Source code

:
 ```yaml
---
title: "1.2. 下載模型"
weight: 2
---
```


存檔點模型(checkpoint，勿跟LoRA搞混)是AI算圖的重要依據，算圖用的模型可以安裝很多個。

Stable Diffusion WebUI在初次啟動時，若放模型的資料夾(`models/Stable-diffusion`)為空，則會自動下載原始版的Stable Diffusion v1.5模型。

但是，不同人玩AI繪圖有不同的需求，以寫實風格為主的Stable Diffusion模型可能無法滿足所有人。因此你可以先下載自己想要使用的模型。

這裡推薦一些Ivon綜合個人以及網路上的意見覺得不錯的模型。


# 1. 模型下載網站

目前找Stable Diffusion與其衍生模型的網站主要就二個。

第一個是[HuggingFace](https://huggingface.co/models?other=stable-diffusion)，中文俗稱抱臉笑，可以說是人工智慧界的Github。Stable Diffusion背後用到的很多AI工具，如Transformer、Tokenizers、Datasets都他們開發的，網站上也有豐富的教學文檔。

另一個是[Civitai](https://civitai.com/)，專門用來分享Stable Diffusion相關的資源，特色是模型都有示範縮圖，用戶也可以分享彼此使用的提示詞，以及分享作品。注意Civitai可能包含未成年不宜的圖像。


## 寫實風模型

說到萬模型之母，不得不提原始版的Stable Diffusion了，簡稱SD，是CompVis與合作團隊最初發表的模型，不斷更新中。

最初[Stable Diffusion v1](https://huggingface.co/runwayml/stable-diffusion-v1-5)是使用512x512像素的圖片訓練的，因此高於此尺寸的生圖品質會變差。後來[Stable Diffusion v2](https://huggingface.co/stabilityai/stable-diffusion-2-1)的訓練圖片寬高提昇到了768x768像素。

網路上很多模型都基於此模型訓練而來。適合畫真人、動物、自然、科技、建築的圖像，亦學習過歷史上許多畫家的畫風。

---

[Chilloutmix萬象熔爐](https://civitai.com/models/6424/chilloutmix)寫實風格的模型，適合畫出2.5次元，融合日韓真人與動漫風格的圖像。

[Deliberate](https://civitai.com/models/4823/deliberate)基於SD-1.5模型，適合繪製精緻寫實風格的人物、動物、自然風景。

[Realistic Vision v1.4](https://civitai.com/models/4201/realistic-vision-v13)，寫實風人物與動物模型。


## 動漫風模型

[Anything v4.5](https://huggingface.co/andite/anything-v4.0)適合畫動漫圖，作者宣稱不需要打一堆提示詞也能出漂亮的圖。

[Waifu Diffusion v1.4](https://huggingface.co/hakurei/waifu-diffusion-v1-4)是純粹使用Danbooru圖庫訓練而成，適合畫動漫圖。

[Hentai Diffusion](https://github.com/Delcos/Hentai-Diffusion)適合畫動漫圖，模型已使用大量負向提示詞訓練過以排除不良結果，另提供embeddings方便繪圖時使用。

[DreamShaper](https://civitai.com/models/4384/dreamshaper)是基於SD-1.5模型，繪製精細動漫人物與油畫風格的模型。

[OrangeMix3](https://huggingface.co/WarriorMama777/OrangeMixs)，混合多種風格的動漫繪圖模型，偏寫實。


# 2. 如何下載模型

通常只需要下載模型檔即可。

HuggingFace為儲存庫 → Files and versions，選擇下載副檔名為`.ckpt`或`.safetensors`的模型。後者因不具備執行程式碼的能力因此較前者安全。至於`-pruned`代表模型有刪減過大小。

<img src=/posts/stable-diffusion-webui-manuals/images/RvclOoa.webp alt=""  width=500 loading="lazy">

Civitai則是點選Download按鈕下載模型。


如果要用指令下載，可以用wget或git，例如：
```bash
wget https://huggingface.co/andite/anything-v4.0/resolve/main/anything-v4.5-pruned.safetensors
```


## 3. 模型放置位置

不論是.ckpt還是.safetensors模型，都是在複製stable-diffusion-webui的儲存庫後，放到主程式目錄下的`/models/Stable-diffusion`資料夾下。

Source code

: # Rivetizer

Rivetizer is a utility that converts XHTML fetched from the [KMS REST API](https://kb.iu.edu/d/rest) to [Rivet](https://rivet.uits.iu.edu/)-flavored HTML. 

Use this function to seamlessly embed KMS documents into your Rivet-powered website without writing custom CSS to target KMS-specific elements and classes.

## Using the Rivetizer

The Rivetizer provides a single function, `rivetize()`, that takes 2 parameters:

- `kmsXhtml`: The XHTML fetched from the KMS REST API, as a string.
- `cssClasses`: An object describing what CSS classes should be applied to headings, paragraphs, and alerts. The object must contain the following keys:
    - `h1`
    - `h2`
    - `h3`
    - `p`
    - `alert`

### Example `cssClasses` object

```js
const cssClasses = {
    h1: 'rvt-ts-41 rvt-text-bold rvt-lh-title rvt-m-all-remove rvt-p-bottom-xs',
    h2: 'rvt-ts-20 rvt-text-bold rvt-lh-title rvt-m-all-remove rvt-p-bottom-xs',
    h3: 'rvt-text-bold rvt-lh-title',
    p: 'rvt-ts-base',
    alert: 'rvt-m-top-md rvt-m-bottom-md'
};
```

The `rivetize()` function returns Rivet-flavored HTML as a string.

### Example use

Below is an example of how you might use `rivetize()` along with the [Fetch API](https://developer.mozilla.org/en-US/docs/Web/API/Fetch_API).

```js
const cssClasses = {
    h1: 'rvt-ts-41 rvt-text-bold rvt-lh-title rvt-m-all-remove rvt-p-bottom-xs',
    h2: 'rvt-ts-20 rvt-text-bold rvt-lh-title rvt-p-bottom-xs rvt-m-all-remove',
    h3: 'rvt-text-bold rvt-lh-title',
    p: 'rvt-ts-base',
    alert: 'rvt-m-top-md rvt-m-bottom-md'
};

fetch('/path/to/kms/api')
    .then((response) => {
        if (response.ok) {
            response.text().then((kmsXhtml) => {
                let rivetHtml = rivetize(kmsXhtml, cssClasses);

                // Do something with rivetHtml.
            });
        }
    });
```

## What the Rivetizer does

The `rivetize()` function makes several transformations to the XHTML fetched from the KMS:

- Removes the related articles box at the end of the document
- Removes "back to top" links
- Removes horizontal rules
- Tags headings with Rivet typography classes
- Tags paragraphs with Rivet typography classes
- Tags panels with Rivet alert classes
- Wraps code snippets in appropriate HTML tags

> TASK PROMPT
A faithful, complete copy of the entries above is required.

> THE ANSWER
Source code

:
 ```yaml
---
title: "1.2. 下載模型"
weight: 2
---
```


存檔點模型(checkpoint，勿跟LoRA搞混)是AI算圖的重要依據，算圖用的模型可以安裝很多個。

Stable Diffusion WebUI在初次啟動時，若放模型的資料夾(`models/Stable-diffusion`)為空，則會自動下載原始版的Stable Diffusion v1.5模型。

但是，不同人玩AI繪圖有不同的需求，以寫實風格為主的Stable Diffusion模型可能無法滿足所有人。因此你可以先下載自己想要使用的模型。

這裡推薦一些Ivon綜合個人以及網路上的意見覺得不錯的模型。


# 1. 模型下載網站

目前找Stable Diffusion與其衍生模型的網站主要就二個。

第一個是[HuggingFace](https://huggingface.co/models?other=stable-diffusion)，中文俗稱抱臉笑，可以說是人工智慧界的Github。Stable Diffusion背後用到的很多AI工具，如Transformer、Tokenizers、Datasets都他們開發的，網站上也有豐富的教學文檔。

另一個是[Civitai](https://civitai.com/)，專門用來分享Stable Diffusion相關的資源，特色是模型都有示範縮圖，用戶也可以分享彼此使用的提示詞，以及分享作品。注意Civitai可能包含未成年不宜的圖像。


## 寫實風模型

說到萬模型之母，不得不提原始版的Stable Diffusion了，簡稱SD，是CompVis與合作團隊最初發表的模型，不斷更新中。

最初[Stable Diffusion v1](https://huggingface.co/runwayml/stable-diffusion-v1-5)是使用512x512像素的圖片訓練的，因此高於此尺寸的生圖品質會變差。後來[Stable Diffusion v2](https://huggingface.co/stabilityai/stable-diffusion-2-1)的訓練圖片寬高提昇到了768x768像素。

網路上很多模型都基於此模型訓練而來。適合畫真人、動物、自然、科技、建築的圖像，亦學習過歷史上許多畫家的畫風。

---

[Chilloutmix萬象熔爐](https://civitai.com/models/6424/chilloutmix)寫實風格的模型，適合畫出2.5次元，融合日韓真人與動漫風格的圖像。

[Deliberate](https://civitai.com/models/4823/deliberate)基於SD-1.5模型，適合繪製精緻寫實風格的人物、動物、自然風景。

[Realistic Vision v1.4](https://civitai.com/models/4201/realistic-vision-v13)，寫實風人物與動物模型。


## 動漫風模型

[Anything v4.5](https://huggingface.co/andite/anything-v4.0)適合畫動漫圖，作者宣稱不需要打一堆提示詞也能出漂亮的圖。

[Waifu Diffusion v1.4](https://huggingface.co/hakurei/waifu-diffusion-v1-4)是純粹使用Danbooru圖庫訓練而成，適合畫動漫圖。

[Hentai Diffusion](https://github.com/Delcos/Hentai-Diffusion)適合畫動漫圖，模型已使用大量負向提示詞訓練過以排除不良結果，另提供embeddings方便繪圖時使用。

[DreamShaper](https://civitai.com/models/4384/dreamshaper)是基於SD-1.5模型，繪製精細動漫人物與油畫風格的模型。

[OrangeMix3](https://huggingface.co/WarriorMama777/OrangeMixs)，混合多種風格的動漫繪圖模型，偏寫實。


# 2. 如何下載模型

通常只需要下載模型檔即可。

HuggingFace為儲存庫 → Files and versions，選擇下載副檔名為`.ckpt`或`.safetensors`的模型。後者因不具備執行程式碼的能力因此較前者安全。至於`-pruned`代表模型有刪減過大小。

<img src=/posts/stable-diffusion-webui-manuals/images/RvclOoa.webp alt=""  width=500 loading="lazy">

Civitai則是點選Download按鈕下載模型。


如果要用指令下載，可以用wget或git，例如：
```bash
wget https://huggingface.co/andite/anything-v4.0/resolve/main/anything-v4.5-pruned.safetensors
```


## 3. 模型放置位置

不論是.ckpt還是.safetensors模型，都是在複製stable-diffusion-webui的儲存庫後，放到主程式目錄下的`/models/Stable-diffusion`資料夾下。

Source code

: # Rivetizer

Rivetizer is a utility that converts XHTML fetched from the [KMS REST API](https://kb.iu.edu/d/rest) to [Rivet](https://rivet.uits.iu.edu/)-flavored HTML. 

Use this function to seamlessly embed KMS documents into your Rivet-powered website without writing custom CSS to target KMS-specific elements and classes.

## Using the Rivetizer

The Rivetizer provides a single function, `rivetize()`, that takes 2 parameters:

- `kmsXhtml`: The XHTML fetched from the KMS REST API, as a string.
- `cssClasses`: An object describing what CSS classes should be applied to headings, paragraphs, and alerts. The object must contain the following keys:
    - `h1`
    - `h2`
    - `h3`
    - `p`
    - `alert`

### Example `cssClasses` object

```js
const cssClasses = {
    h1: 'rvt-ts-41 rvt-text-bold rvt-lh-title rvt-m-all-remove rvt-p-bottom-xs',
    h2: 'rvt-ts-20 rvt-text-bold rvt-lh-title rvt-m-all-remove rvt-p-bottom-xs',
    h3: 'rvt-text-bold rvt-lh-title',
    p: 'rvt-ts-base',
    alert: 'rvt-m-top-md rvt-m-bottom-md'
};
```

The `rivetize()` function returns Rivet-flavored HTML as a string.

### Example use

Below is an example of how you might use `rivetize()` along with the [Fetch API](https://developer.mozilla.org/en-US/docs/Web/API/Fetch_API).

```js
const cssClasses = {
    h1: 'rvt-ts-41 rvt-text-bold rvt-lh-title rvt-m-all-remove rvt-p-bottom-xs',
    h2: 'rvt-ts-20 rvt-text-bold rvt-lh-title rvt-p-bottom-xs rvt-m-all-remove',
    h3: 'rvt-text-bold rvt-lh-title',
    p: 'rvt-ts-base',
    alert: 'rvt-m-top-md rvt-m-bottom-md'
};

fetch('/path/to/kms/api')
    .then((response) => {
        if (response.ok) {
            response.text().then((kmsXhtml) => {
                let rivetHtml = rivetize(kmsXhtml, cssClasses);

                // Do something with rivetHtml.
            });
        }
    });
```

## What the Rivetizer does

The `rivetize()` function makes several transformations to the XHTML fetched from the KMS:

- Removes the related articles box at the end of the document
- Removes "back to top" links
- Removes horizontal rules
- Tags headings with Rivet typography classes
- Tags paragraphs with Rivet typography classes
- Tags panels with Rivet alert classes
- Wraps code snippets in appropriate HTML tags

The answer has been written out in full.